__Exercise directions__.
Determine the count of lines in the data below that include the word "module", and give nothing besides it.

__Data extracts__.
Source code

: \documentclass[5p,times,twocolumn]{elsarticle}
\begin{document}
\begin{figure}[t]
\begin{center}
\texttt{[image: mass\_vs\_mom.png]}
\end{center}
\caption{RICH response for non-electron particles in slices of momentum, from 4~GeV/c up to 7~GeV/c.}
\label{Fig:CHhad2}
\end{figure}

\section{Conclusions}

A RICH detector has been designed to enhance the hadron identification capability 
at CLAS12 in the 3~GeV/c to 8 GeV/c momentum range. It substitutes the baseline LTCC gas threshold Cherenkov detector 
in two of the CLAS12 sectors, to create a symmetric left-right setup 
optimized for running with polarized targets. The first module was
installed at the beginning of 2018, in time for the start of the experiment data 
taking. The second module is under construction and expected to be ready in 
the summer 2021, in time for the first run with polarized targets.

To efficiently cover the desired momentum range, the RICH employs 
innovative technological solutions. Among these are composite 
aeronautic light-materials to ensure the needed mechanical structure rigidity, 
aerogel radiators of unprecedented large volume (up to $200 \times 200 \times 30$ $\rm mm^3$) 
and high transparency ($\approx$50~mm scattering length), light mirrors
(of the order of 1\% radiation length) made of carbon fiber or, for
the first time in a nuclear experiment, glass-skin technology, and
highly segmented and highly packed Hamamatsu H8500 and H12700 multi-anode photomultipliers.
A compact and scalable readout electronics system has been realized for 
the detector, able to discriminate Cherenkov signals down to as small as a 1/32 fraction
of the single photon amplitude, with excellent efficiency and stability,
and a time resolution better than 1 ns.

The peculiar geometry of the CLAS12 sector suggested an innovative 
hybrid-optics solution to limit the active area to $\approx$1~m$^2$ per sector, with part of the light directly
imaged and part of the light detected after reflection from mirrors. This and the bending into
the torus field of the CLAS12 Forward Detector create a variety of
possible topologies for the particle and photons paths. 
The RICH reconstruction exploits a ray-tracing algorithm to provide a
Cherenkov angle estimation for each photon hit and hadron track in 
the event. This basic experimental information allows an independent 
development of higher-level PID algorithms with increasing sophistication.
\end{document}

__Response area__.
2